1. Check the avocado for bruises, broken skin, color, and ripeness. The avocado should yield slightly to soft pressure and be black-ish in color. 00:43
2. Place the avocado on the cutting board. With the blade of the knife parallel to the north-south ends of the avocado, make a small cut. Place the other hand over the top of the knife blade, fingers securely holding both sides of the avocado. Sink the knife blade down until it hits the hard pit. Slowly roll the avocado between the cutting board and knife blade until cut completely around. Set the knife aside, pick up the avocado, and give a gentle twist. The avocado should open up, revealing the inner pit. 01:06
3. To remove the pit, insert the knife blade into the middle of the pit with a short, sharp motion, careful to avoid cutting fingers. Once the blade is lodged into the core, twist the knife and lift the pit out. Remove the pit from the blade with a gentle back-and-forth motion, it should release easily. 01:38
4. There are two ways to separate the avocado from the skin. Use a large spoon to scoop out the avocado from the skin in one piece. Place the avocado meat on a cutting board and slice. 02:05
5. The second method is to use the tip of the knife to score the inside of the avocado half, carefully cutting to but not through the skin. Then take a large spoon and scoop the avocado meat into a bowl. It will break apart into even chunks which is great for guacamole or other preparations. 02:25
What You'll Need
To quickly ripen a hard or green avocado, place it in a brown paper bag
and close. This traps the ethylene gas it emits which speeds up the ripening
process. Otherwise, leave an avocado at room temperature, and it will
ripen in a few days. Avocados will not ripen in the refrigerator (or
in cold temperatures) so use for storage only. That said, they are highly
perishable and will eventually turn brown and mushy.
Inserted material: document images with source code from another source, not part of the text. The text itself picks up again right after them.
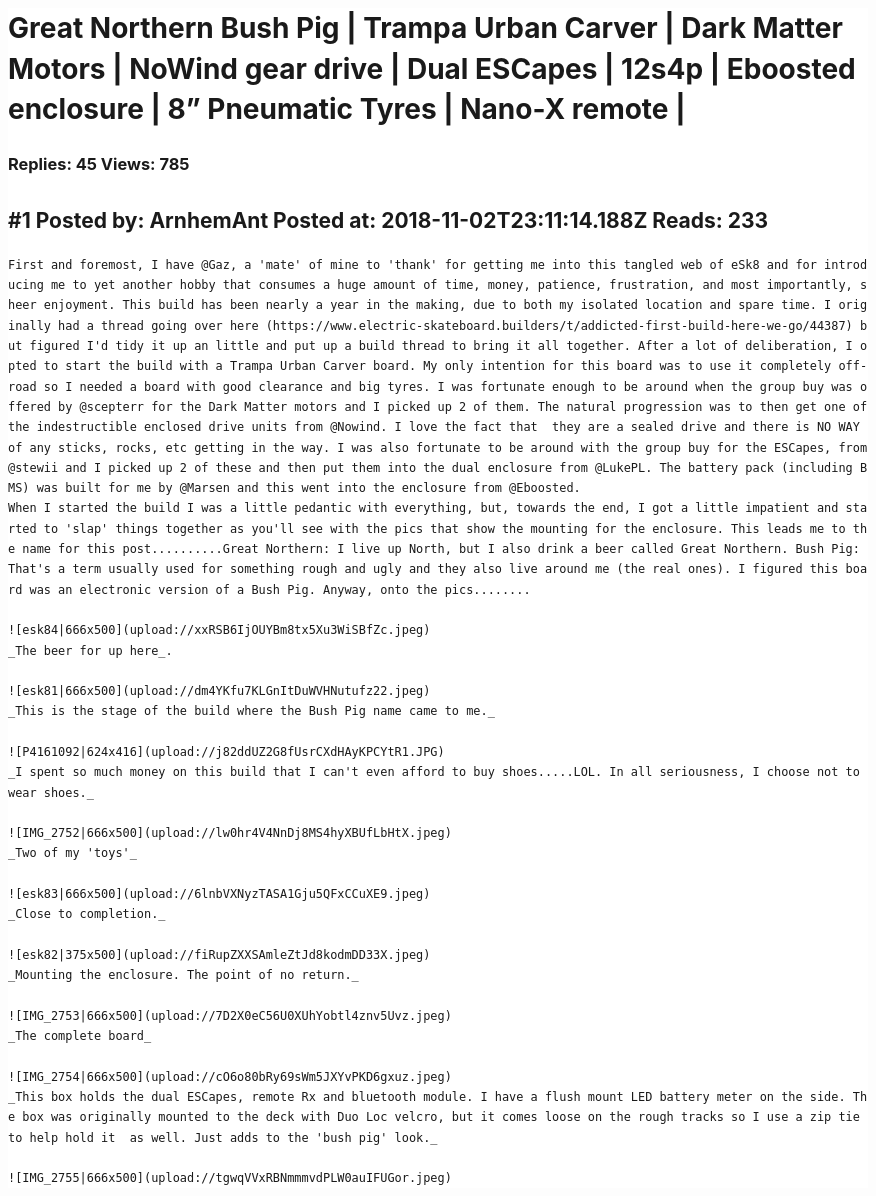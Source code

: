 # Great Northern Bush Pig &#124; Trampa Urban Carver &#124; Dark Matter Motors &#124; NoWind gear drive &#124; Dual ESCapes &#124; 12s4p &#124; Eboosted enclosure &#124; 8&rdquo; Pneumatic Tyres &#124; Nano-X remote &#124;

### Replies: 45 Views: 785

## \#1 Posted by: ArnhemAnt Posted at: 2018-11-02T23:11:14.188Z Reads: 233

```
First and foremost, I have @Gaz, a 'mate' of mine to 'thank' for getting me into this tangled web of eSk8 and for introducing me to yet another hobby that consumes a huge amount of time, money, patience, frustration, and most importantly, sheer enjoyment. This build has been nearly a year in the making, due to both my isolated location and spare time. I originally had a thread going over here (https://www.electric-skateboard.builders/t/addicted-first-build-here-we-go/44387) but figured I'd tidy it up an little and put up a build thread to bring it all together. After a lot of deliberation, I opted to start the build with a Trampa Urban Carver board. My only intention for this board was to use it completely off-road so I needed a board with good clearance and big tyres. I was fortunate enough to be around when the group buy was offered by @scepterr for the Dark Matter motors and I picked up 2 of them. The natural progression was to then get one of the indestructible enclosed drive units from @Nowind. I love the fact that  they are a sealed drive and there is NO WAY of any sticks, rocks, etc getting in the way. I was also fortunate to be around with the group buy for the ESCapes, from @stewii and I picked up 2 of these and then put them into the dual enclosure from @LukePL. The battery pack (including BMS) was built for me by @Marsen and this went into the enclosure from @Eboosted. 
When I started the build I was a little pedantic with everything, but, towards the end, I got a little impatient and started to 'slap' things together as you'll see with the pics that show the mounting for the enclosure. This leads me to the name for this post..........Great Northern: I live up North, but I also drink a beer called Great Northern. Bush Pig: That's a term usually used for something rough and ugly and they also live around me (the real ones). I figured this board was an electronic version of a Bush Pig. Anyway, onto the pics........

![esk84|666x500](upload://xxRSB6IjOUYBm8tx5Xu3WiSBfZc.jpeg) 
_The beer for up here_.

![esk81|666x500](upload://dm4YKfu7KLGnItDuWVHNutufz22.jpeg) 
_This is the stage of the build where the Bush Pig name came to me._

![P4161092|624x416](upload://j82ddUZ2G8fUsrCXdHAyKPCYtR1.JPG) 
_I spent so much money on this build that I can't even afford to buy shoes.....LOL. In all seriousness, I choose not to wear shoes._

![IMG_2752|666x500](upload://lw0hr4V4NnDj8MS4hyXBUfLbHtX.jpeg) 
_Two of my 'toys'_

![esk83|666x500](upload://6lnbVXNyzTASA1Gju5QFxCCuXE9.jpeg) 
_Close to completion._

![esk82|375x500](upload://fiRupZXXSAmleZtJd8kodmDD33X.jpeg) 
_Mounting the enclosure. The point of no return._

![IMG_2753|666x500](upload://7D2X0eC56U0XUhYobtl4znv5Uvz.jpeg) 
_The complete board_

![IMG_2754|666x500](upload://cO6o80bRy69sWm5JXYvPKD6gxuz.jpeg) 
_This box holds the dual ESCapes, remote Rx and bluetooth module. I have a flush mount LED battery meter on the side. The box was originally mounted to the deck with Duo Loc velcro, but it comes loose on the rough tracks so I use a zip tie to help hold it  as well. Just adds to the 'bush pig' look._

![IMG_2755|666x500](upload://tgwqVVxRBNmmmvdPLW0auIFUGor.jpeg) 
```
Avocados bruise and brown easily, so they should be handled gently and ideally eaten soon after cutting. To hold for later use, sprinkle or mix in lemon, lime, or other citrus juice with the avocado pieces to prevent browning. Some say reserving the pit and leaving it in the avocado mixture will also help delay browning.
Avocados are perhaps most commonly used to make guacamole but can also be incorporated into sauces or used as a topping for burgers, sandwiches, and salads. Avocados are considered to be very healthy, as they are high in good fat and an array of nutrients.